Material shown ->
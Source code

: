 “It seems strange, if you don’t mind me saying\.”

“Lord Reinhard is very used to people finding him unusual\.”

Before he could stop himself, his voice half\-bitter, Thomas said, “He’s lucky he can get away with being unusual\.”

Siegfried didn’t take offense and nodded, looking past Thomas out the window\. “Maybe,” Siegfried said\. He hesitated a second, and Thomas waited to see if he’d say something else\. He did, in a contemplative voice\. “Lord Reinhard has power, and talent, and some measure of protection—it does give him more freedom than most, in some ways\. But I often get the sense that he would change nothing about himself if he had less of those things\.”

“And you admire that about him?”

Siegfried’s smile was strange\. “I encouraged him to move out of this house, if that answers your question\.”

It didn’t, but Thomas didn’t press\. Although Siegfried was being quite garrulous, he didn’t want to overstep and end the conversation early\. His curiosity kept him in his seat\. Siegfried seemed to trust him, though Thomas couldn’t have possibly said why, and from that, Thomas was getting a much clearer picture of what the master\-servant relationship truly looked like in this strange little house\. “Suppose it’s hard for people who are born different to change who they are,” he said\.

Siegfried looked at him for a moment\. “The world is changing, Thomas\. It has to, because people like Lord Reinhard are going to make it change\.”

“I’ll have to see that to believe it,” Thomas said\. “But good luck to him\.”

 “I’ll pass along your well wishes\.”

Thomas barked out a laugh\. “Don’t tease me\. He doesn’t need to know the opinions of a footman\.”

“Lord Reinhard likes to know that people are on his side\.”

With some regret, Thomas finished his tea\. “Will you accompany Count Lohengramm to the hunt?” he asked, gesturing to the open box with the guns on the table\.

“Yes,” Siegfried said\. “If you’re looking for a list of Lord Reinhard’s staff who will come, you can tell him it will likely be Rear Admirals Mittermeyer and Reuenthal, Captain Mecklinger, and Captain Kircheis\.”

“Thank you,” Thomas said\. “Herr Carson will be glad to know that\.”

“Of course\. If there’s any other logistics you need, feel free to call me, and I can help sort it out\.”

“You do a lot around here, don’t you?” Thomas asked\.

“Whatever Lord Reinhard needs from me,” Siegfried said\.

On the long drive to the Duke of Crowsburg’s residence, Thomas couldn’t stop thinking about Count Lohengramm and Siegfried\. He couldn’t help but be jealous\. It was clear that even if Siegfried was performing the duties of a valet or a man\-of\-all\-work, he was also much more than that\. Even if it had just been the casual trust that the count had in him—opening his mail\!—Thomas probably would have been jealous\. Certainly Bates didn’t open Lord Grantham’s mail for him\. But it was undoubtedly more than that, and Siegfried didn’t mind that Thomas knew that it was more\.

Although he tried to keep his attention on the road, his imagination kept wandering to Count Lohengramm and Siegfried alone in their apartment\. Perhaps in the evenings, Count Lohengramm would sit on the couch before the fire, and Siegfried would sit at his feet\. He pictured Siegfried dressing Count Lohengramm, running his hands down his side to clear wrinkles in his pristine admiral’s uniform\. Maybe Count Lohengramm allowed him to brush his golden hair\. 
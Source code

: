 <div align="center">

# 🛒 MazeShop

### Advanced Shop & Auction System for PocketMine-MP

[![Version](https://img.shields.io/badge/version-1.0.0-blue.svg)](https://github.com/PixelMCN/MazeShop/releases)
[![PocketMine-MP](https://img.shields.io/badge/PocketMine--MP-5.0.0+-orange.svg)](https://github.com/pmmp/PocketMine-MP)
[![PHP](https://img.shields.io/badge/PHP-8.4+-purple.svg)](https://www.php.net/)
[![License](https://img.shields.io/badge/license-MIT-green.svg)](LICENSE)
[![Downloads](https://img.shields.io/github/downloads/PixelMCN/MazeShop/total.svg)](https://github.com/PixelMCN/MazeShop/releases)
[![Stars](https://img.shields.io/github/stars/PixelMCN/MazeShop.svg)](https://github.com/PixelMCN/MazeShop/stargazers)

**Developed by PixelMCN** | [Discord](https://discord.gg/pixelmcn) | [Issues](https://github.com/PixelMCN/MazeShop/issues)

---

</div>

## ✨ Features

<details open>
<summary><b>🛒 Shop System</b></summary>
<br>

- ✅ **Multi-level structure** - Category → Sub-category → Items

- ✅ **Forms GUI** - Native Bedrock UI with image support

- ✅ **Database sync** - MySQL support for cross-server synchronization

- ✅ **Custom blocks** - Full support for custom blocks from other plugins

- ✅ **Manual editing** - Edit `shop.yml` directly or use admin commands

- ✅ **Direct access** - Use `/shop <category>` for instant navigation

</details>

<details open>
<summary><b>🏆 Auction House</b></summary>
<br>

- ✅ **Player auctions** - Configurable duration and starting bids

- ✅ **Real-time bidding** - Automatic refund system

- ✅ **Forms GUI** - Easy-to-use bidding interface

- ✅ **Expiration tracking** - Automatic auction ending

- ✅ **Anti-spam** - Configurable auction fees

Work order ->
Your task is to copy every record exactly.

Solution ->
Source code

: “It seems strange, if you don’t mind me saying\.”

“Lord Reinhard is very used to people finding him unusual\.”

Before he could stop himself, his voice half\-bitter, Thomas said, “He’s lucky he can get away with being unusual\.”

Siegfried didn’t take offense and nodded, looking past Thomas out the window\. “Maybe,” Siegfried said\. He hesitated a second, and Thomas waited to see if he’d say something else\. He did, in a contemplative voice\. “Lord Reinhard has power, and talent, and some measure of protection—it does give him more freedom than most, in some ways\. But I often get the sense that he would change nothing about himself if he had less of those things\.”

“And you admire that about him?”

Siegfried’s smile was strange\. “I encouraged him to move out of this house, if that answers your question\.”

It didn’t, but Thomas didn’t press\. Although Siegfried was being quite garrulous, he didn’t want to overstep and end the conversation early\. His curiosity kept him in his seat\. Siegfried seemed to trust him, though Thomas couldn’t have possibly said why, and from that, Thomas was getting a much clearer picture of what the master\-servant relationship truly looked like in this strange little house\. “Suppose it’s hard for people who are born different to change who they are,” he said\.

Siegfried looked at him for a moment\. “The world is changing, Thomas\. It has to, because people like Lord Reinhard are going to make it change\.”

“I’ll have to see that to believe it,” Thomas said\. “But good luck to him\.”

 “I’ll pass along your well wishes\.”

Thomas barked out a laugh\. “Don’t tease me\. He doesn’t need to know the opinions of a footman\.”

“Lord Reinhard likes to know that people are on his side\.”

With some regret, Thomas finished his tea\. “Will you accompany Count Lohengramm to the hunt?” he asked, gesturing to the open box with the guns on the table\.

“Yes,” Siegfried said\. “If you’re looking for a list of Lord Reinhard’s staff who will come, you can tell him it will likely be Rear Admirals Mittermeyer and Reuenthal, Captain Mecklinger, and Captain Kircheis\.”

“Thank you,” Thomas said\. “Herr Carson will be glad to know that\.”

“Of course\. If there’s any other logistics you need, feel free to call me, and I can help sort it out\.”

“You do a lot around here, don’t you?” Thomas asked\.

“Whatever Lord Reinhard needs from me,” Siegfried said\.

On the long drive to the Duke of Crowsburg’s residence, Thomas couldn’t stop thinking about Count Lohengramm and Siegfried\. He couldn’t help but be jealous\. It was clear that even if Siegfried was performing the duties of a valet or a man\-of\-all\-work, he was also much more than that\. Even if it had just been the casual trust that the count had in him—opening his mail\!—Thomas probably would have been jealous\. Certainly Bates didn’t open Lord Grantham’s mail for him\. But it was undoubtedly more than that, and Siegfried didn’t mind that Thomas knew that it was more\.

Although he tried to keep his attention on the road, his imagination kept wandering to Count Lohengramm and Siegfried alone in their apartment\. Perhaps in the evenings, Count Lohengramm would sit on the couch before the fire, and Siegfried would sit at his feet\. He pictured Siegfried dressing Count Lohengramm, running his hands down his side to clear wrinkles in his pristine admiral’s uniform\. Maybe Count Lohengramm allowed him to brush his golden hair\. 
Source code

: <div align="center">

# 🛒 MazeShop

### Advanced Shop & Auction System for PocketMine-MP

[![Version](https://img.shields.io/badge/version-1.0.0-blue.svg)](https://github.com/PixelMCN/MazeShop/releases)
[![PocketMine-MP](https://img.shields.io/badge/PocketMine--MP-5.0.0+-orange.svg)](https://github.com/pmmp/PocketMine-MP)
[![PHP](https://img.shields.io/badge/PHP-8.4+-purple.svg)](https://www.php.net/)
[![License](https://img.shields.io/badge/license-MIT-green.svg)](LICENSE)
[![Downloads](https://img.shields.io/github/downloads/PixelMCN/MazeShop/total.svg)](https://github.com/PixelMCN/MazeShop/releases)
[![Stars](https://img.shields.io/github/stars/PixelMCN/MazeShop.svg)](https://github.com/PixelMCN/MazeShop/stargazers)

**Developed by PixelMCN** | [Discord](https://discord.gg/pixelmcn) | [Issues](https://github.com/PixelMCN/MazeShop/issues)

---

</div>

## ✨ Features

<details open>
<summary><b>🛒 Shop System</b></summary>
<br>

- ✅ **Multi-level structure** - Category → Sub-category → Items

- ✅ **Forms GUI** - Native Bedrock UI with image support

- ✅ **Database sync** - MySQL support for cross-server synchronization

- ✅ **Custom blocks** - Full support for custom blocks from other plugins

- ✅ **Manual editing** - Edit `shop.yml` directly or use admin commands

- ✅ **Direct access** - Use `/shop <category>` for instant navigation

</details>

<details open>
<summary><b>🏆 Auction House</b></summary>
<br>

- ✅ **Player auctions** - Configurable duration and starting bids

- ✅ **Real-time bidding** - Automatic refund system

- ✅ **Forms GUI** - Easy-to-use bidding interface

- ✅ **Expiration tracking** - Automatic auction ending

- ✅ **Anti-spam** - Configurable auction fees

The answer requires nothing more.